148 respondents completed the survey, 126 (85.1%) of whom were physicians. The mean percentage of incorrect diagnoses was 4.5% for structured reports compared with 16.7% for unstructured reports (p < 0.001). The average rate of critical diagnosis recall was 82.7% for structured reports and 65.1% for unstructured reports (p < 0.001). The average percentage of all diagnoses detected for structured compared with unstructured reports was 64.3 and 59.0%, respectively (p = 0.007).

Conclusion:

Recall of structured radiology reports is significantly superior to recall of unstructured reports immediately after reading the report.

Advances in knowledge:

A structured radiology report format can positively impact the referring clinician’s ability to recall the critical findings with statistically significance.

INTRODUCTION

The radiologist’s report is the final product of any radiology department; it serves as the main means of communication between the radiologist and the referring clinician, and is a formal medicolegal document. Radiology reports can follow a “free-text” structure without headings and/or subheadings. An alternative to free-text reporting is the structured report, which may comprise a uniform and consistent report templates, headings, subheadings and occasionally, a standardized lexicon to create uniformity and potentially improve communication with referring clinicians. In practice, there is great variability among structured reports in terms of how rigidly they adopt a structured format.

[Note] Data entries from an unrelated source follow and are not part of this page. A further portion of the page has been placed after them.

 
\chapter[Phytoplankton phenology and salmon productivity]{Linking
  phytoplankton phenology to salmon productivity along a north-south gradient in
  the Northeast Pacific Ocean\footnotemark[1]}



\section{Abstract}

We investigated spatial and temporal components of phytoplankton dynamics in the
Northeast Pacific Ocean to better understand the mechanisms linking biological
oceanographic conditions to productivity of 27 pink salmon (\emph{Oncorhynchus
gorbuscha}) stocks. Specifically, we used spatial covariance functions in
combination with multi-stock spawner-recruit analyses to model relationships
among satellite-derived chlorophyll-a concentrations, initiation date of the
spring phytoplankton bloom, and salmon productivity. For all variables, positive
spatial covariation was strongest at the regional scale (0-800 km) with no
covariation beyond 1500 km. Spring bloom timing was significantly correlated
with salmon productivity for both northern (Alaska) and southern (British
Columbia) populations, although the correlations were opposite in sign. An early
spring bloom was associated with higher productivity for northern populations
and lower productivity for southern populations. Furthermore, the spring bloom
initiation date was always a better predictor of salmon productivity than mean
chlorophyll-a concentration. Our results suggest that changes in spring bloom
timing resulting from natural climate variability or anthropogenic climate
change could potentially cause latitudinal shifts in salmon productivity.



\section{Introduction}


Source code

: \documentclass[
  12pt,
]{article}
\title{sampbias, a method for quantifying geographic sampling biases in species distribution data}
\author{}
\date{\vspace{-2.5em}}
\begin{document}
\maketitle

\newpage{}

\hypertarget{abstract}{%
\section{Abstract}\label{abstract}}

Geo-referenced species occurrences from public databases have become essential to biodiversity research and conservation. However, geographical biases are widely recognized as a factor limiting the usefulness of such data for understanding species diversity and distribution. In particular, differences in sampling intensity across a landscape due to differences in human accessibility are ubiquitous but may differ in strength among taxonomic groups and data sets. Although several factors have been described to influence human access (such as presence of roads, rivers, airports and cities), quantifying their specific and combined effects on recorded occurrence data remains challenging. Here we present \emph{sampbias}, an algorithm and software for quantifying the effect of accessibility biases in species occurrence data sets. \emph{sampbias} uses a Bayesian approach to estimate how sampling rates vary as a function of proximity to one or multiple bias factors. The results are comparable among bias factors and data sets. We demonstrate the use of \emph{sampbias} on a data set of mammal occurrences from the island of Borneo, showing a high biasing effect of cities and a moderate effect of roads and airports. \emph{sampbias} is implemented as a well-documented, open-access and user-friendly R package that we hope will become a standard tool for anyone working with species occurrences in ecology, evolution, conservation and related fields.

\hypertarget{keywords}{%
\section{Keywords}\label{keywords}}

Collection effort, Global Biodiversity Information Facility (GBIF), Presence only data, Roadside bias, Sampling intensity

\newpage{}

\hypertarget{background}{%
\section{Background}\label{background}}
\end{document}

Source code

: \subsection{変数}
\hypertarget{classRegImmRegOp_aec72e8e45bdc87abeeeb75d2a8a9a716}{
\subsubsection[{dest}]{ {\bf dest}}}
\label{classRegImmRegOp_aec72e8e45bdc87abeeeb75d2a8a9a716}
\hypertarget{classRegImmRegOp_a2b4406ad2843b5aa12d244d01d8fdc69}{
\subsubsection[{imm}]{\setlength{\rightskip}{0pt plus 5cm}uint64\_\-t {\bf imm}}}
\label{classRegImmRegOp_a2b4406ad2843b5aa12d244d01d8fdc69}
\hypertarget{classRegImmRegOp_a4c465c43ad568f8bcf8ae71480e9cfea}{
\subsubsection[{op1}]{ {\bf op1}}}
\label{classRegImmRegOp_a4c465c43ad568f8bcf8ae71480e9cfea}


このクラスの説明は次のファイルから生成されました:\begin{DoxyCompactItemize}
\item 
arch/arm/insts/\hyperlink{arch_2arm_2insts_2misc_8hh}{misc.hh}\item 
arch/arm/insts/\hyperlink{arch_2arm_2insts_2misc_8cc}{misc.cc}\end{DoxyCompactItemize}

The unstructured report allows the radiologist to use a personal reporting style, different in language and structure, which a radiologist may prefer as it is unique. The structured report may be construed as suppressing the reporter’s autonomy. However, structured reporting has been demonstrated to confer a benefit in both surgical and pathology reports, improving communication and consistency.13

Much of the literature to date has been focussed on the effect report format has on radiologist performance, only one other study has examined the end users recall of structured compared with unstructured radiology reports.4 In this latter study, researchers recruited 16 senior medical students to review 12 radiology reports, half of which were structured and the other half of which followed a free-text format. The medical students then answered 10 multiple choice questions about the reports. Students were permitted to refer back to the report as needed without time constraints. Although no significant differences between test score, time to completion and efficiency were found when comparing structured and free-text reports, participants expressed a preference for the structured format. To our knowledge, no study has analysed a physician’s recall of structured vs an unstructured format. In this study, therefore, we aim to measure recall of diagnoses after reading structured compared with unstructured radiology reports.

METHODS AND MATERIALS

The study received ethical board approval and respondent consent was obtained.

Radiology reports

A consultant radiologist with 10 years of experience in radiology devised four hypothetical radiology reports: two structured (MRI brain and CT thorax) and two unstructured (CT abdomen and CT angiogram). Structured reports followed template structured reports which are freely available on the Radiologic Society of North America radiology reporting website (www.radreport.org).5 Word counts for each report were similar for the structured MRI brain report (194 words), structured CT thorax report (135 words), unstructured CT abdomen report (152 words) and unstructured CT angiogram report (202 words). The radiologist selected typical radiologic findings in common clinical scenarios ensuring that each report had four positive findings. Balanced between structured and unstructured reports, there was either one critical and three non-critical findings or two critical and two non-critical findings. A critical finding was defined as a radiologic finding requiring diagnostic or therapeutic action. [The reports are provided in Supplementary Material 1 (Supplementary material available online), which reproduces the entire survey instrument].

Survey

The survey was conducted using an online web-based service, SurveryMonkey.com. The four radiology reports were presented to each respondent in random order each followed immediately by a seven-response multiple-choice questionnaire of different diagnoses, three of which were not in the report (dummy diagnoses) and four of which were in the report.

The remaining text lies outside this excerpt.